Monday, February 28, 2011

An Exchange With My Sister

Sister:


I think this site is very helpful (and somewhat addictive). There is so much going on here in Wisconsin, that it is hard to keep up.  I keep it open and find myself refreshing it regularly.
 
 
Me:
I suppose there's a parallel site here, but I haven't gone looking yet. Nice find, Bridgid!

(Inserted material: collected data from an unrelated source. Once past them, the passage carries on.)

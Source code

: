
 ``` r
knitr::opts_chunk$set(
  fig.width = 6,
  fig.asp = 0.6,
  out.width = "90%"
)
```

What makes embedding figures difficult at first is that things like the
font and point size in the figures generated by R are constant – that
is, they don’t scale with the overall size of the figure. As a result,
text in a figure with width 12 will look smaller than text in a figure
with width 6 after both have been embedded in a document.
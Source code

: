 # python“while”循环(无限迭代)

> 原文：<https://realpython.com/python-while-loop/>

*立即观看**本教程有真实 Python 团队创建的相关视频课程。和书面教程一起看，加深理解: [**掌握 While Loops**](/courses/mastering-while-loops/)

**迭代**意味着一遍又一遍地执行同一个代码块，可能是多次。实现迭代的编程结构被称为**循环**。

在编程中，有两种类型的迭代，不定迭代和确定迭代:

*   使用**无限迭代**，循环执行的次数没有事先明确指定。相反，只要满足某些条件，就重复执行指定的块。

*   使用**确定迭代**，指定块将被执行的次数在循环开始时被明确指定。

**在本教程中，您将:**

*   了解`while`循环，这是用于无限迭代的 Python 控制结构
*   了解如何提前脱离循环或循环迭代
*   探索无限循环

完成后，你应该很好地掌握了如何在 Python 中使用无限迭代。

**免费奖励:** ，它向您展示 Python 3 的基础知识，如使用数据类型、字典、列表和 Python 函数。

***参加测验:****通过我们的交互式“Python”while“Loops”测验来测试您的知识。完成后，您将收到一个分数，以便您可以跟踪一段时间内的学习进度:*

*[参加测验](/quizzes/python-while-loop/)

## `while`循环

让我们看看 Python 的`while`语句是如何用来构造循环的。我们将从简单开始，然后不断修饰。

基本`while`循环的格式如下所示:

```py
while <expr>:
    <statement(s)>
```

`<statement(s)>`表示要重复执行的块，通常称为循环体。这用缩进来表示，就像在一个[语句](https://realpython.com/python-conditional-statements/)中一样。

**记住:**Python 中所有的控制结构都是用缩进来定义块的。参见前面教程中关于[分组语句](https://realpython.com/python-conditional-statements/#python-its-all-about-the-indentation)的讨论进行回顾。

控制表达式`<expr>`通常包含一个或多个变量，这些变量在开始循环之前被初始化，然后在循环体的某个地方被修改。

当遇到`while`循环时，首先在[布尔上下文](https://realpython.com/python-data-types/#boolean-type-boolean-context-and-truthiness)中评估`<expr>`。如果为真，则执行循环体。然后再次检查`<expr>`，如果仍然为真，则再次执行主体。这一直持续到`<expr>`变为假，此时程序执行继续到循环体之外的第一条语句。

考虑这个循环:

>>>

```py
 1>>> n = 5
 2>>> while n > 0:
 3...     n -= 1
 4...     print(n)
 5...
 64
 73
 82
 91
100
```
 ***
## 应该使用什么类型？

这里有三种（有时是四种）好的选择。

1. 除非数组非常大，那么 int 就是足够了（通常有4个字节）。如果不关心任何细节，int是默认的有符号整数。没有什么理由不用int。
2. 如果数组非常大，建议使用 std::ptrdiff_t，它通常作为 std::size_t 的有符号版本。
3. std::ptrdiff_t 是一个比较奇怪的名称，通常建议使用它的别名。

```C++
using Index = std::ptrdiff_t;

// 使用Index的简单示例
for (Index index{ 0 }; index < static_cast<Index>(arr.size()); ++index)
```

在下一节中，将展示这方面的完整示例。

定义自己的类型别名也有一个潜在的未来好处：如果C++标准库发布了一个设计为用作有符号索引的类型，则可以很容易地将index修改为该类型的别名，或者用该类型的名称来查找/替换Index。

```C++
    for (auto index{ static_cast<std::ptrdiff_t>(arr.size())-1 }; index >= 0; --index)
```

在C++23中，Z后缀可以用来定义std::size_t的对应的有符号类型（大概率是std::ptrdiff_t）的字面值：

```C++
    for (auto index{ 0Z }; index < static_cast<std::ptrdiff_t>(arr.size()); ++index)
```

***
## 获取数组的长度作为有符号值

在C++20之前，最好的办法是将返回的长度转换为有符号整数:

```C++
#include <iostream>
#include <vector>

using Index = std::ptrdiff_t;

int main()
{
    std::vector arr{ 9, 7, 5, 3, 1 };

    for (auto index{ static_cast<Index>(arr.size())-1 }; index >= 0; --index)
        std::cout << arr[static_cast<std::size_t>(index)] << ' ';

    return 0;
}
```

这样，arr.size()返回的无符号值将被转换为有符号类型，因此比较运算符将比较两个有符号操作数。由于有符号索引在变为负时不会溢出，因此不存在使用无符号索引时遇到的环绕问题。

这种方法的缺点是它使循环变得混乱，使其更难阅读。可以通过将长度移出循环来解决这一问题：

The thing that impresses me about current Badger State (and Ohio) union busting is that the things that our side is trying to protect are just patches that sort of compensate for systemic inequity, while the other side is using Naomi Klein's shock-and-awe capitalism, selling a genuine crisis as justification for yanking the patches without mending the tears.

Feudal motherfuckers.

Speaking of which
http://www.youtube.com/watch?v=bRESDzvmfZ0

The sound is a little muddy, so
http://www.metrolyrics.com/sex-with-your-parents-part-ii-lyrics-lou-reed.html 
 
Sister:


Nice way to summarize Tom (i.e., "selling a genuine crisis as justification for yanking the patches without mending the tears")!
 
Pretty amazing stuff going on in the Badger State right now.  This morning I felt the smallest of glimmers of concession in Walker's hard ball game.  (I'll have to talk to Denny and Colleen to see if they are feeling it. (Both are my "feet on the street" BEST sources because they both are experiencing the movement professionally and personally every day)).
 
Me:
I'm trying to figure out what the flying saucers would do -- you know, compassionate, all-knowing outsiders with incredible computers who can take in the entire system, and prescribe the shortest course toward every living human's having the means to survive and work meaningfully. We don't have that now, but cheap oil has made us complacent: about the starvation of remote people and the absurdity of our own well fed existences. Leaders like Walker -- but not necessarily every freshman Republican guv or cong -- are corrupt. The prank phone call should have sent any honest tea partier scrambling for the exit, but the tea partiers themselves only intuit the crisis, and don't understand it. They know trouble's brewing, but they're scared and, like the rest of us, can't help but think of it as a mere -- though dramatic -- disturbance within the context of "everything's okay, if only liberals/hippies/reds/blacks/foreigners/bleeding hearts/etc. would stop trying to manage the market and take more than their share."

These are the people at work who loan you a copy of Spencer Johnson's Who Moved My Cheese, and their own cheese is inexorably disappearing. The party's over, and they don't want to hear it.